Task directions: For every line in the entries that contains "Telephone", show the whole line.

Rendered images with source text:
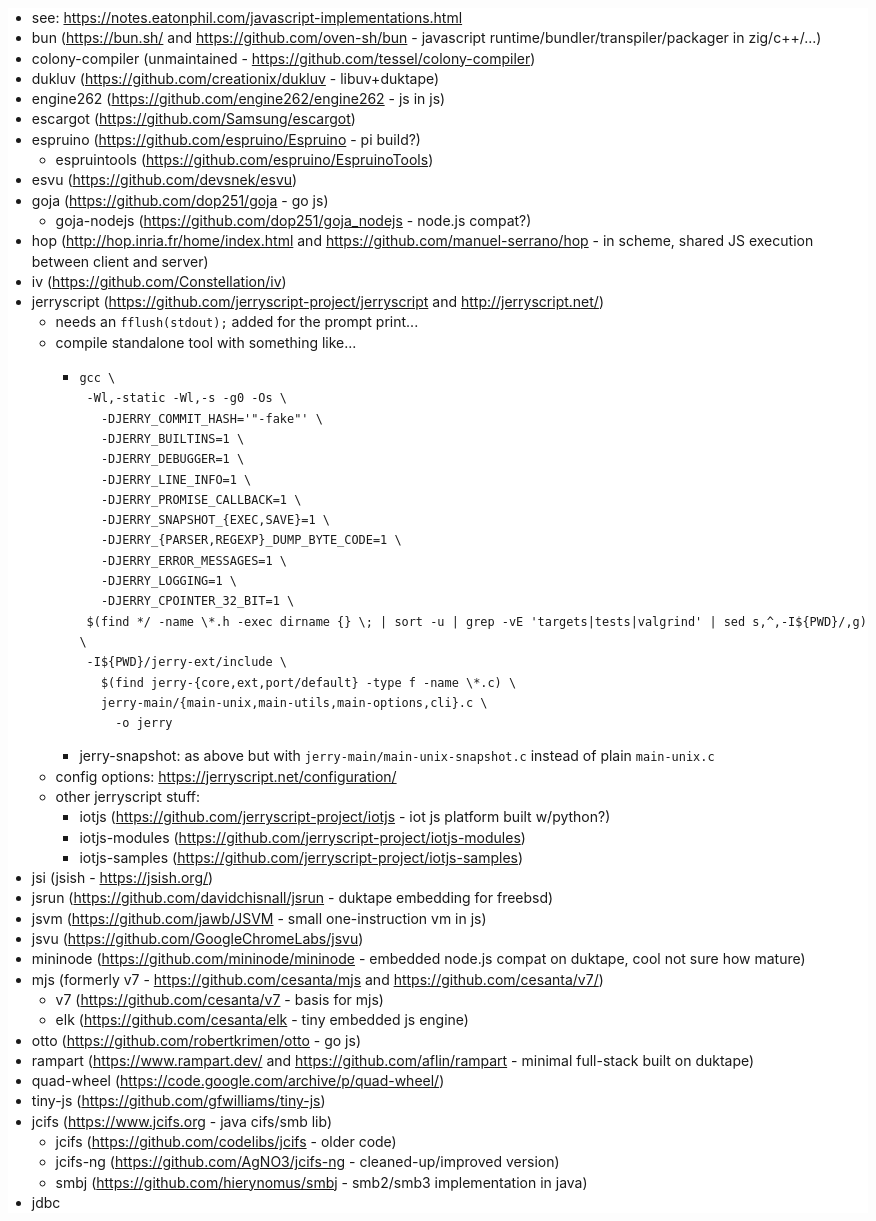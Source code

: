   - see: https://notes.eatonphil.com/javascript-implementations.html
  - bun (https://bun.sh/ and https://github.com/oven-sh/bun - javascript runtime/bundler/transpiler/packager in zig/c++/...)
  - colony-compiler (unmaintained - https://github.com/tessel/colony-compiler)
  - dukluv (https://github.com/creationix/dukluv - libuv+duktape)
  - engine262 (https://github.com/engine262/engine262 - js in js)
  - escargot (https://github.com/Samsung/escargot)
  - espruino (https://github.com/espruino/Espruino - pi build?)
    - espruintools (https://github.com/espruino/EspruinoTools)
  - esvu (https://github.com/devsnek/esvu)
  - goja (https://github.com/dop251/goja - go js)
    - goja-nodejs (https://github.com/dop251/goja_nodejs - node.js compat?)
  - hop (http://hop.inria.fr/home/index.html and https://github.com/manuel-serrano/hop - in scheme, shared JS execution between client and server)
  - iv (https://github.com/Constellation/iv)
  - jerryscript (https://github.com/jerryscript-project/jerryscript and http://jerryscript.net/)
    - needs an `fflush(stdout);` added for the prompt print...
    - compile standalone tool with something like...
      - ```
        gcc \
         -Wl,-static -Wl,-s -g0 -Os \
           -DJERRY_COMMIT_HASH='"-fake"' \
           -DJERRY_BUILTINS=1 \
           -DJERRY_DEBUGGER=1 \
           -DJERRY_LINE_INFO=1 \
           -DJERRY_PROMISE_CALLBACK=1 \
           -DJERRY_SNAPSHOT_{EXEC,SAVE}=1 \
           -DJERRY_{PARSER,REGEXP}_DUMP_BYTE_CODE=1 \
           -DJERRY_ERROR_MESSAGES=1 \
           -DJERRY_LOGGING=1 \
           -DJERRY_CPOINTER_32_BIT=1 \
         $(find */ -name \*.h -exec dirname {} \; | sort -u | grep -vE 'targets|tests|valgrind' | sed s,^,-I${PWD}/,g) \
         -I${PWD}/jerry-ext/include \
           $(find jerry-{core,ext,port/default} -type f -name \*.c) \
           jerry-main/{main-unix,main-utils,main-options,cli}.c \
             -o jerry
        ```
      - jerry-snapshot: as above but with `jerry-main/main-unix-snapshot.c` instead of plain `main-unix.c`
    - config options: https://jerryscript.net/configuration/
    - other jerryscript stuff:
      - iotjs (https://github.com/jerryscript-project/iotjs - iot js platform built w/python?)
      - iotjs-modules (https://github.com/jerryscript-project/iotjs-modules)
      - iotjs-samples (https://github.com/jerryscript-project/iotjs-samples)
  - jsi (jsish - https://jsish.org/)
  - jsrun (https://github.com/davidchisnall/jsrun - duktape embedding for freebsd)
  - jsvm (https://github.com/jawb/JSVM - small one-instruction vm in js)
  - jsvu (https://github.com/GoogleChromeLabs/jsvu)
  - mininode (https://github.com/mininode/mininode - embedded node.js compat on duktape, cool not sure how mature)
  - mjs (formerly v7 - https://github.com/cesanta/mjs and https://github.com/cesanta/v7/)
    - v7 (https://github.com/cesanta/v7 - basis for mjs)
    - elk (https://github.com/cesanta/elk - tiny embedded js engine)
  - otto (https://github.com/robertkrimen/otto - go js)
  - rampart (https://www.rampart.dev/ and https://github.com/aflin/rampart - minimal full-stack built on duktape)
  - quad-wheel (https://code.google.com/archive/p/quad-wheel/)
  - tiny-js (https://github.com/gfwilliams/tiny-js)
- jcifs (https://www.jcifs.org - java cifs/smb lib)
  - jcifs (https://github.com/codelibs/jcifs - older code)
  - jcifs-ng (https://github.com/AgNO3/jcifs-ng - cleaned-up/improved version)
  - smbj (https://github.com/hierynomus/smbj - smb2/smb3 implementation in java)
- jdbc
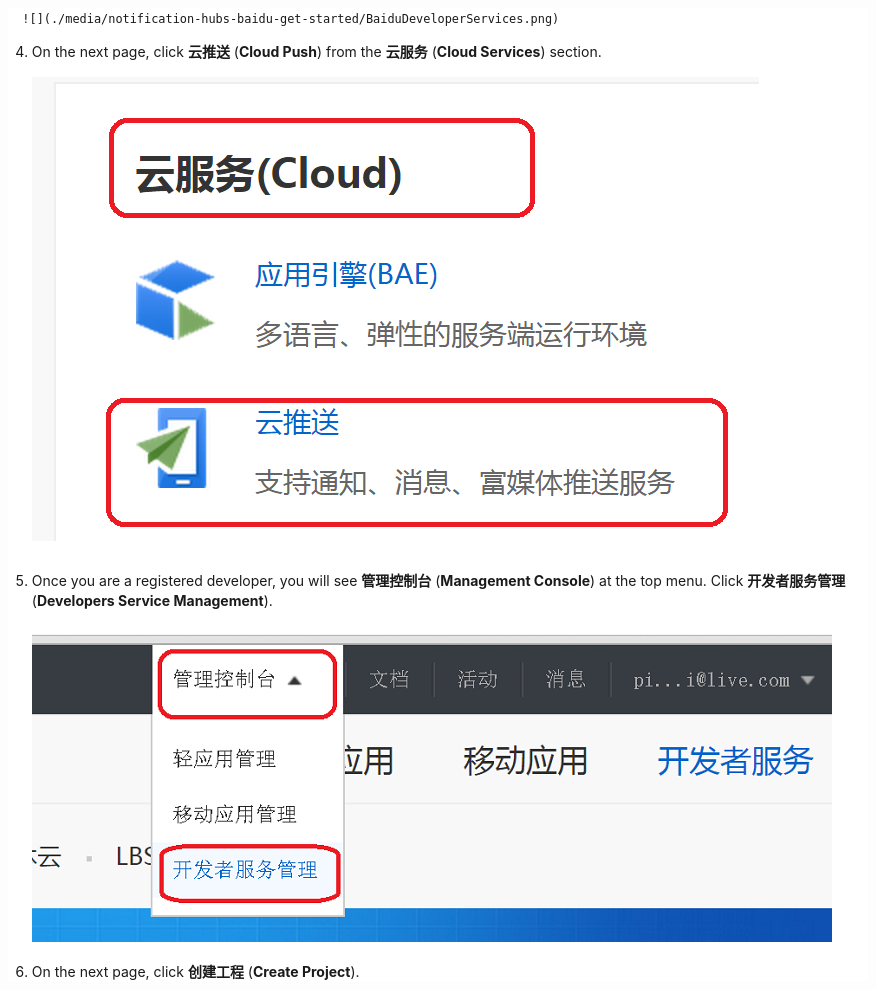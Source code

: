       ![](./media/notification-hubs-baidu-get-started/BaiduDeveloperServices.png)
4. On the next page, click **云推送** (**Cloud Push**) from the **云服务** (**Cloud Services**) section.
   
      ![](./media/notification-hubs-baidu-get-started/BaiduCloudPush.png)
5. Once you are a registered developer, you will see **管理控制台** (**Management Console**) at the top menu. Click **开发者服务管理** (**Developers Service Management**).
   
      ![](./media/notification-hubs-baidu-get-started/BaiduDevSvcMgmt.png)
6. On the next page, click **创建工程** (**Create Project**).
   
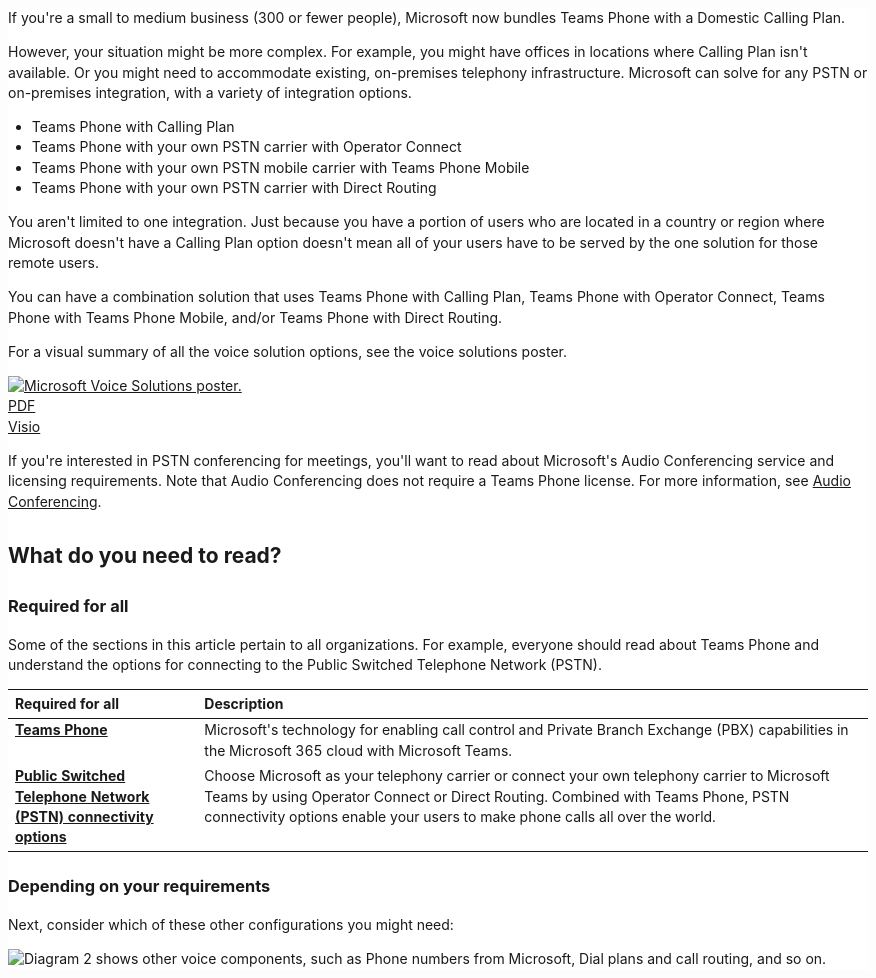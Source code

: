 If you're a small to medium business (300 or fewer people), Microsoft now bundles Teams Phone with a Domestic Calling Plan. 

However, your situation might be more complex. For example, you might have offices in locations where Calling Plan isn't available. Or you might need to accommodate existing, on-premises telephony infrastructure. Microsoft can solve for any PSTN or on-premises integration, with a variety of integration options.

- Teams Phone with Calling Plan
- Teams Phone with your own PSTN carrier with Operator Connect
- Teams Phone with your own PSTN mobile carrier with Teams Phone Mobile
- Teams Phone  with your own PSTN carrier with Direct Routing

You aren't limited to one integration. Just because you have a portion of users who are located in a country or region where Microsoft doesn't have a Calling Plan option doesn't mean all of your users have to be served by the one solution for those remote users.

You can have a combination solution that uses Teams Phone with Calling Plan, Teams Phone with Operator Connect, Teams Phone with Teams Phone Mobile, and/or Teams Phone with Direct Routing.

For a visual summary of all the voice solution options, see the voice solutions poster.

[![Microsoft Voice Solutions poster.](media/microsoft-voice-solutions-thumb.png)](https://download.microsoft.com/download/4/3/5/435cd4e9-ca56-4fd1-acb6-d1fda7952320/microsoft-voice-solutions.pdf) <br> [PDF](https://download.microsoft.com/download/4/3/5/435cd4e9-ca56-4fd1-acb6-d1fda7952320/microsoft-voice-solutions.pdf) <br>[Visio](https://download.microsoft.com/download/7/5/c/75c13012-e20c-48bd-a6dd-ea49d1a3420d/microsoft-voice-solutions.vsdx) 
<br>

If you're interested in PSTN conferencing for meetings, you'll want to read about Microsoft's Audio Conferencing service and licensing requirements. Note that Audio Conferencing does not require a Teams Phone license. For more information, see [Audio Conferencing](audio-conferencing-in-office-365.md).

## What do you need to read?

### Required for all

Some of the sections in this article pertain to all organizations. For example, everyone should read about Teams Phone and understand the options for connecting to the Public Switched Telephone Network (PSTN).

| Required for all | Description |
| :------------|:-------|
| [**Teams Phone**](#teams-phone) | Microsoft's technology for enabling call control and Private Branch Exchange (PBX) capabilities in the Microsoft 365 cloud with Microsoft Teams. |
| [**Public Switched Telephone Network (PSTN) connectivity options**](#public-switched-telephone-network-connectivity-options) | Choose Microsoft as your telephony carrier or connect your own telephony carrier to Microsoft Teams by using Operator Connect or Direct Routing. Combined with Teams Phone, PSTN connectivity options enable your users to make phone calls all over the world.|

### Depending on your requirements

Next, consider which of these other configurations you might need:

![Diagram 2 shows other voice components, such as Phone numbers from Microsoft, Dial plans and call routing, and so on.](media/voice-consider-additional-components.png)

Response to this exercise:
Some of the sections in this article pertain to all organizations. For example, everyone should read about Teams Phone and understand the options for connecting to the Public Switched Telephone Network (PSTN).
| [**Public Switched Telephone Network (PSTN) connectivity options**](#public-switched-telephone-network-connectivity-options) | Choose Microsoft as your telephony carrier or connect your own telephony carrier to Microsoft Teams by using Operator Connect or Direct Routing. Combined with Teams Phone, PSTN connectivity options enable your users to make phone calls all over the world.|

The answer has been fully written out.